▶ _Exercise objective_:
Extract the lines from the first line of the records below through the line containing "- 👨🏻‍🎓 BSc. in", inclusive, and reproduce them exactly as written.

[Start of section]

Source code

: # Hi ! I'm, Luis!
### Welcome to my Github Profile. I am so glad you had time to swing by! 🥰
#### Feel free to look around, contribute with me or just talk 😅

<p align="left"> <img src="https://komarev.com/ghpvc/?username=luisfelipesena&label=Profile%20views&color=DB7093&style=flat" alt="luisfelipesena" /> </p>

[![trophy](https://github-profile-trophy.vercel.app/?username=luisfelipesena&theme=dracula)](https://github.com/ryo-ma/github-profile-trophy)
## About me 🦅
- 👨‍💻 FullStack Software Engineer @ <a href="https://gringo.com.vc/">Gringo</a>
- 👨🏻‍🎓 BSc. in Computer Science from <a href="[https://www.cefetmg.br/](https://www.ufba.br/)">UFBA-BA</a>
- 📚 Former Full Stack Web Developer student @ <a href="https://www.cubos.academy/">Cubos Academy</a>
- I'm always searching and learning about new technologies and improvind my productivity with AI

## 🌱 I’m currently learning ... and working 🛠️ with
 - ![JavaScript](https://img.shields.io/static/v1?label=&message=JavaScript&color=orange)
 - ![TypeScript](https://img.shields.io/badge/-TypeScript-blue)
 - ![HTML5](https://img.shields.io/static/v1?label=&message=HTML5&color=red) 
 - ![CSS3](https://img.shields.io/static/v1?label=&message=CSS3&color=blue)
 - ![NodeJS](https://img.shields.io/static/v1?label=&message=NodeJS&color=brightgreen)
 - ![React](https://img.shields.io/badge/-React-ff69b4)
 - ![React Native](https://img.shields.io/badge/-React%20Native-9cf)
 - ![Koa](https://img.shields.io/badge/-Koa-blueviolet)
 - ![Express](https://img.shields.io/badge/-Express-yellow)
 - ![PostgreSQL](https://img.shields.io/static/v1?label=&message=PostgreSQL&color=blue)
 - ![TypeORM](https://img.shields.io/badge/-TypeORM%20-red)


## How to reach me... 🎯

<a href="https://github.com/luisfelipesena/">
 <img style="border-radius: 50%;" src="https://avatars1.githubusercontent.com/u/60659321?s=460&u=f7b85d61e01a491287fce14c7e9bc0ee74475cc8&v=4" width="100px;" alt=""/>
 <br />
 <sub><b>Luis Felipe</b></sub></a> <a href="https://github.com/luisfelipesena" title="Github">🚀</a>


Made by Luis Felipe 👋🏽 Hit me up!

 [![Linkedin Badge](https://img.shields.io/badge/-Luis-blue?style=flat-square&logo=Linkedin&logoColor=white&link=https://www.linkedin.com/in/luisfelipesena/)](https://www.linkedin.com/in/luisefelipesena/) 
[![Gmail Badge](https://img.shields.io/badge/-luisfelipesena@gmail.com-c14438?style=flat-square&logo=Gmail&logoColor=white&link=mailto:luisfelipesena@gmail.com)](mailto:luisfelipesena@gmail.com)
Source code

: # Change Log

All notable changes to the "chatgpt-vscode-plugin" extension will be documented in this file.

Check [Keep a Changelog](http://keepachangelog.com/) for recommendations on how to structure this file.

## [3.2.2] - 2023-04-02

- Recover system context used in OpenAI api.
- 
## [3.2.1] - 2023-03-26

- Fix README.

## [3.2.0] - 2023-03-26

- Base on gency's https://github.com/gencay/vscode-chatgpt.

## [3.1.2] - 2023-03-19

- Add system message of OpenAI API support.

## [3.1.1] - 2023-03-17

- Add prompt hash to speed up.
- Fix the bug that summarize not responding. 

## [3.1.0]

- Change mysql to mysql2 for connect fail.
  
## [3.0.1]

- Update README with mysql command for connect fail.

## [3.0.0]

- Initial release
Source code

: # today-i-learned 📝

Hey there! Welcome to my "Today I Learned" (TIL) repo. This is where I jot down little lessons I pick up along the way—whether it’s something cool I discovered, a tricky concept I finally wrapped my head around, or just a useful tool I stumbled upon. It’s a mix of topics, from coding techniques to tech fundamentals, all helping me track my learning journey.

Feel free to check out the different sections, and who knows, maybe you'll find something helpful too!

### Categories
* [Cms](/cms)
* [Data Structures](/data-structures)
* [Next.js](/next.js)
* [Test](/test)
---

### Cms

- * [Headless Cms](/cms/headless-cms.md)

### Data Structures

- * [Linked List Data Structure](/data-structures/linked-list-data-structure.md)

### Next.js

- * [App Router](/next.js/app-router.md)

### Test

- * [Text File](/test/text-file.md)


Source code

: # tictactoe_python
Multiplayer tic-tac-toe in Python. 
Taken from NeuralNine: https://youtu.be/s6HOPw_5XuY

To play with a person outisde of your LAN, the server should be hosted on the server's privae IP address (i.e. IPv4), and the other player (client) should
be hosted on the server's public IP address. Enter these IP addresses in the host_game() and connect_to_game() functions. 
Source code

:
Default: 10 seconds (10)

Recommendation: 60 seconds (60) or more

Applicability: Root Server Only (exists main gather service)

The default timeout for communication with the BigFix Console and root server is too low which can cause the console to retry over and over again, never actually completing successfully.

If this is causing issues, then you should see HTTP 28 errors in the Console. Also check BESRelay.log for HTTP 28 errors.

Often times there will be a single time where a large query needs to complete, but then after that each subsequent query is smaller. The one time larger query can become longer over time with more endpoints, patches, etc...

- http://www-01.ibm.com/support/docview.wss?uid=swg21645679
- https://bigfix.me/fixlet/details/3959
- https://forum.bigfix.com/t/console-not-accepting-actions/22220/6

[End of section]

▶ _Output_:
Source code

: # Hi ! I'm, Luis!
### Welcome to my Github Profile. I am so glad you had time to swing by! 🥰
#### Feel free to look around, contribute with me or just talk 😅

<p align="left"> <img src="https://komarev.com/ghpvc/?username=luisfelipesena&label=Profile%20views&color=DB7093&style=flat" alt="luisfelipesena" /> </p>

[![trophy](https://github-profile-trophy.vercel.app/?username=luisfelipesena&theme=dracula)](https://github.com/ryo-ma/github-profile-trophy)
## About me 🦅
- 👨‍💻 FullStack Software Engineer @ <a href="https://gringo.com.vc/">Gringo</a>
- 👨🏻‍🎓 BSc. in Computer Science from <a href="[https://www.cefetmg.br/](https://www.ufba.br/)">UFBA-BA</a>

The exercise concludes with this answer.